Everything sounded perfect in the guidebook. Spectacular scenery, historic ruins, affordable inns spaced at comfortable intervals with clearly marked footpaths, a trail rating of “easy,” and a simple description of how to get to the trailhead. Based on this, we extended our trip in Turkey a few days to allow sufficient time to trek a portion of the Lycian Way. The Lycian Way is a long-distance footpath in southwestern Turkey that follows the Mediterranean for 500 kilometers from Fethiye to Antalya around the coast of ancient Lycia. The Sunday Times has listed it as one of the world’s top ten walks.
In the end, everything on our trek went well, but getting to the trailhead caused some consternation. Our first indication of difficulty was when we checked into our Fethiye guesthouse, told the owner about our plans and he said, “Why would you do it that way? It’s much easier if you do it the other direction. How will you get to Alinca?” I showed him our guidebook that described Alinca as a short taxi ride from Esen. “But that’s 30 kilometers and I don’t think you can even find a taxi in Esen.” Given that he organized treks himself, I chalked his protestation up to self-interest and retained faith in the guidebook. We planned to leave our bags in Fethiye, visit Kas for a few days, take a bus to Esen, somehow get to Alinca and then walk back to Fethiye. In Kas we asked several people if we could get a taxi from Esen to Alinca and everyone said no. I Googled other travel blogs to see if anyone had done it and found one blogger who had done it, albeit with much waiting and difficulty. With all this uncertainty, we decided to charter a taxi from Kas to sidestep the whole Esen taxi question.
On day one, our Taxi driver dropped us off for a 15-minute visit to Xanthos, a UNESCO world heritage site and the ancient Lycian capital. Lycia was a region in Anatolia in what are now the provinces of Antalya and Mugla on the southern coast of Turkey. It was a federation of ancient cities in the region and later a province of Rome.
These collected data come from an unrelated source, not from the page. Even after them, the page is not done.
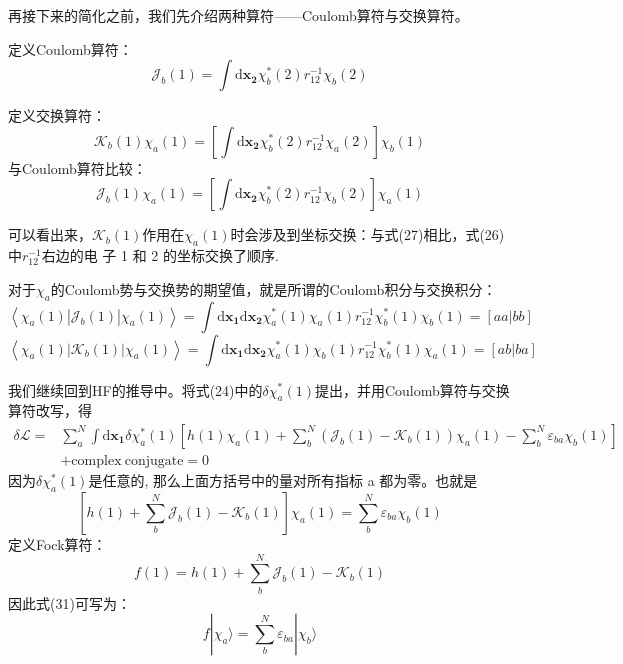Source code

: \documentclass[]{article}
\begin{document}
再接下来的简化之前，我们先介绍两种算符——Coulomb算符与交换算符。

定义Coulomb算符：
\begin{equation}
	\mathscr{J}_b(1)=\int\mathrm{d}\mathbf{x_2}\chi_b^*(2)r^{-1}_{12}\chi_b(2)
\end{equation}

定义交换算符：
\begin{equation}
	\mathscr{K}_b(1)\chi_a(1)=\left[\int\mathrm{d}\mathbf{x_2}\chi_b^*(2)r^{-1}_{12}\chi_a(2) \right] \chi_b(1)
\end{equation}
与Coulomb算符比较：
\begin{equation}
	\mathscr{J}_b(1)\chi_a(1)=\left[ \int\mathrm{d}\mathbf{x_2}\chi_b^*(2)r^{-1}_{12}\chi_b(2)\right] \chi_a(1)
\end{equation}

可以看出来，$\mathscr{K}_b(1)$作用在$\chi_a(1)$时会涉及到坐标交换：与式(27)相比，式(26)中$r^{-1}_{12}$右边的电
子 1 和 2 的坐标交换了顺序.

对于$\chi_a$的Coulomb势与交换势的期望值，就是所谓的Coulomb积分与交换积分：
\begin{equation}
	\left\langle\chi_a(1)|\mathscr{J}_b(1)|\chi_a(1) \right\rangle =\int\mathrm{d}\mathbf{x_1}\mathrm{d}\mathbf{x_2}\chi_a^*(1)\chi_a(1)r^{-1}_{12}\chi_b^*(1)\chi_b(1)=[aa|bb]
\end{equation}
\begin{equation}
	\left\langle\chi_a(1)|\mathscr{K}_b(1)|\chi_a(1) \right\rangle =\int\mathrm{d}\mathbf{x_1}\mathrm{d}\mathbf{x_2}\chi_a^*(1)\chi_b(1)r^{-1}_{12}\chi_b^*(1)\chi_a(1)=[ab|ba]
\end{equation}

我们继续回到HF的推导中。将式(24)中的$\delta\chi_a^*(1)$提出，并用Coulomb算符与交换算符改写，得
\begin{align}
	\delta\mathscr{L}=
	&\sum\limits_a^N\int\mathrm{d}\mathbf{x_1}\delta\chi_a^*(1)\left[ h(1)\chi_a(1)+\sum\limits_b^N\left( \mathscr{J}_b(1)-\mathscr{K}_b(1)\right) \chi_a(1)-\sum\limits_b^N\varepsilon_{ba}\chi_b(1)\right] \nonumber\\
	&+\mathrm{complex\ conjugate}=0
\end{align}
因为$\delta\chi_a^*(1)$是任意的, 那么上面方括号中的量对所有指标 a 都为零。也就是
\begin{equation}
	\left[ h(1)+\sum\limits_b^N\mathscr{J}_b(1)-\mathscr{K}_b(1)\right]\chi_a(1)=\sum\limits_b^N\varepsilon_{ba}\chi_b(1)
\end{equation}
定义Fock算符：
\begin{equation}
	f(1)=h(1)+\sum\limits_b^N\mathscr{J}_b(1)-\mathscr{K}_b(1)
\end{equation}
因此式(31)可写为：
\begin{equation}
	f|\chi_a\rangle=\sum\limits_b^N\varepsilon_{ba}|\chi_b\rangle
\end{equation}
\end{document}
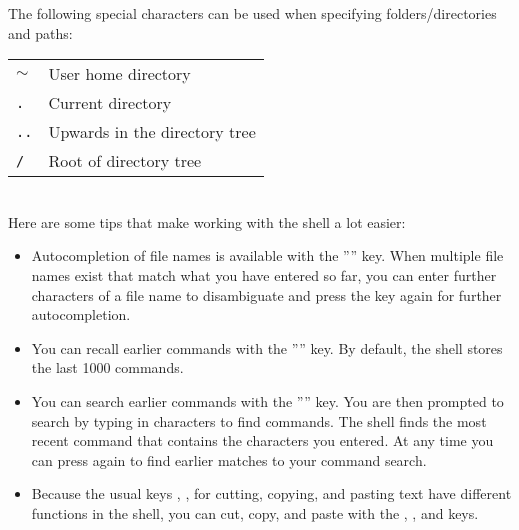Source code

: 
\noindent The following special characters can be used when specifying folders/directories and paths:\\

\begin{tabular}{l|l} \hline
\texttt{$\sim$} & User home directory \\
\texttt{.} & Current directory \\
\texttt{..} & Upwards in the directory tree \\
\texttt{/} & Root of directory tree \\ \hline
\end{tabular} \\

\noindent Here are some tips that make working with the shell a lot easier:

\begin{itemize}
  \item Autocompletion of file names is available with the '''' key. When multiple file names exist that match what you have entered so far, you can enter further characters of a file name to disambiguate and press the  key again for further autocompletion. 
  \item You can recall earlier commands with the '''' key. By default, the shell stores the last 1000 commands.
  \item You can search earlier commands with the '''' key. You are then prompted to search by typing in characters to find commands. The shell finds the most recent command that contains the  characters you entered. At any time you can press  again to find earlier matches to your command search. 
  \item Because the usual keys , ,  for cutting, copying, and pasting text have different functions in the shell, you can cut, copy, and paste with the , , and  keys.
\end{itemize}

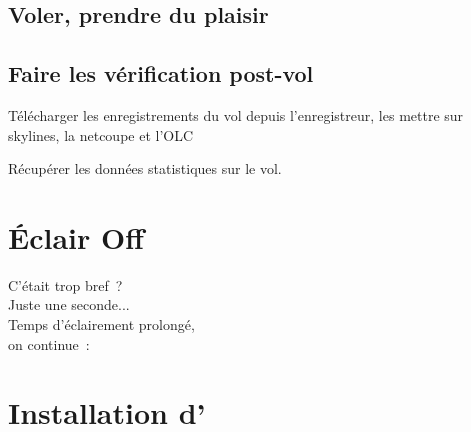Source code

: \documentclass[french, a4paper, 12pt]{refrep}
\begin{document}
\subsection*{\textcolor{flashblue}{Voler, prendre du plaisir}}

\subsection*{\textcolor{flashblue}{Faire les vérification post-vol}}
\begin{compactitem}
\item Télécharger les enregistrements du vol depuis l'enregistreur, les mettre sur skylines, la netcoupe et l'OLC
\item Récupérer les données statistiques sur le vol.
\end{compactitem}

\section*{{\color[rgb]{.9,.85,0}Éclair} Off}

\hspace*{1cm} C'était trop bref~?\\
\hspace*{4cm} Juste une seconde...\\
\hspace*{6cm} Temps d'éclairement prolongé,\\
\hspace*{10cm} on continue~:


\setlength{\parskip}{0.3\baselineskip}
\newpage
\section{Installation d'\xc}\label{ch:XCSinstall}

\end{document}
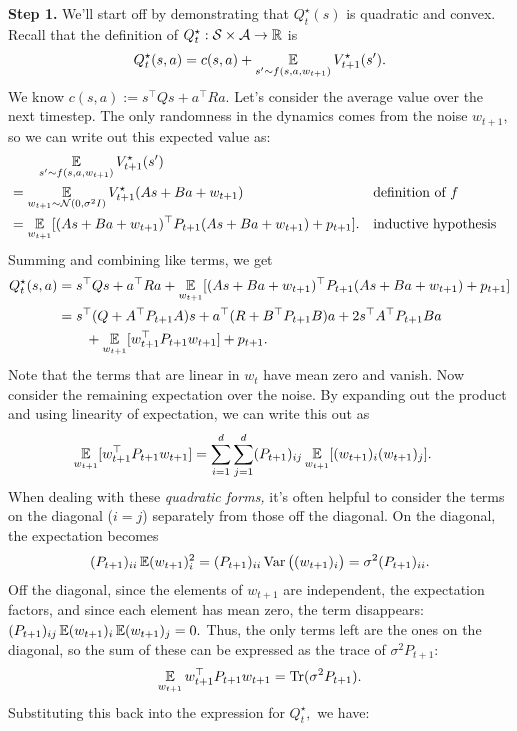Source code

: \documentclass[../main/main]{subfiles}
\begin{document}
\textbf{Step 1.} We'll start off by demonstrating that $Q^\star_t(s)$ is quadratic and convex.
Recall that the definition of $Q^\star_t : \mathcal{S} \times \mathcal{A} \to \mathbb{R}$ is \[
    Q^\star_t(s, a) = c(s, a) + \operatorname*{\mathbb{E}}_{s' \sim f(s, a, w_{t+1})} V^\star_{t+1}(s').
\]
We know $c(s, a) := s^\top Q s + a^\top R a.$ Let's consider the average value
over the next timestep. The only randomness in the dynamics comes from the noise
$w_{t+1}$, so we can write out this expected value as:
\begin{align*}
    &\qquad \operatorname*{\mathbb{E}}_{s' \sim f(s, a, w_{t+1})} V^\star_{t+1}(s') \\
    &= \operatorname*{\mathbb{E}}_{w_{t+1} \sim \mathcal{N}(0, \sigma^2 I)} V^\star_{t+1}(As + Ba + w_{t+1}) && \text{definition of } f \\
    &= \operatorname*{\mathbb{E}}_{w_{t+1}} [ (As + Ba + w_{t+1})^\top P_{t+1} (As + Ba + w_{t+1}) + p_{t+1} ]. && \text{inductive hypothesis}
\end{align*}
Summing and combining like terms, we get \begin{align*}
    Q^\star_t(s, a) &= s^\top Q s + a^\top R a + \operatorname*{\mathbb{E}}_{w_{t+1}} [(As + Ba + w_{t+1})^\top P_{t+1} (As + Ba + w_{t+1}) + p_{t+1}] \\
    &= s^\top (Q + A^\top P_{t+1} A)s + a^\top (R + B^\top P_{t+1} B) a + 2 s^\top A^\top P_{t+1} B a \\
    &\qquad + \operatorname*{\mathbb{E}}_{w_{t+1}} [w_{t+1}^\top P_{t+1} w_{t+1}] + p_{t+1}.
\end{align*}
Note that the terms that are linear in $w_t$ have mean zero and vanish.
Now consider the remaining expectation over the noise. By expanding out the product and using linearity of
expectation, we can write this out as \begin{align*}
    \operatorname*{\mathbb{E}}_{w_{t+1}} [w_{t+1}^\top P_{t+1} w_{t+1}] &= \sum_{i=1}^d \sum_{j=1}^d (P_{t+1})_{ij} \operatorname*{\mathbb{E}}_{w_{t+1}} [(w_{t+1})_i (w_{t+1})_j].
\end{align*}
When dealing with these \emph{quadratic forms,} it's often helpful to consider the terms
on the diagonal ($i = j$) separately from those off the diagonal. On the diagonal, the
expectation becomes \[ (P_{t+1})_{ii} \operatorname*{\mathbb{E}} (w_{t+1})_i^2 = (P_{t+1})_{ii} \operatorname*{\textrm{Var}} \big((w_{t+1})_i \big) = \sigma^2 (P_{t+1})_{ii}. \]
Off the diagonal, since the elements of $w_{t+1}$ are independent,
the expectation factors, and since each element has mean zero, the term disappears: $(P_{t+1})_{ij} \operatorname*{\mathbb{E}} (w_{t+1})_i \operatorname*{\mathbb{E}} (w_{t+1})_j = 0.$
Thus, the only terms left are the ones on the diagonal, so the sum of these can
be expressed as the trace of $\sigma^2 P_{t+1}$: \[
    \operatorname*{\mathbb{E}}_{w_{t+1}} w_{t+1}^\top P_{t+1} w_{t+1} = \operatorname*{\textrm{Tr}}(\sigma^2 P_{t+1}).
\]
Substituting this back into the expression for $Q^\star_t,$ we have:
\end{document}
The Lycian League was the first federation in the world with democratic principles and it later influenced the United States Constitution. The city ruins were empty, except for the grazing sheep in the amphitheater, and we quickly walked the site. We were interested to read that Roman senator Brutus (one of Julius Caesar’s assassins) conquered Xanthos and having all just watched HBO’s Rome series, the image of actor Tobias Menzies stayed in our minds. Our driver honked the horn a few times and we jumped in the taxi to Alinca.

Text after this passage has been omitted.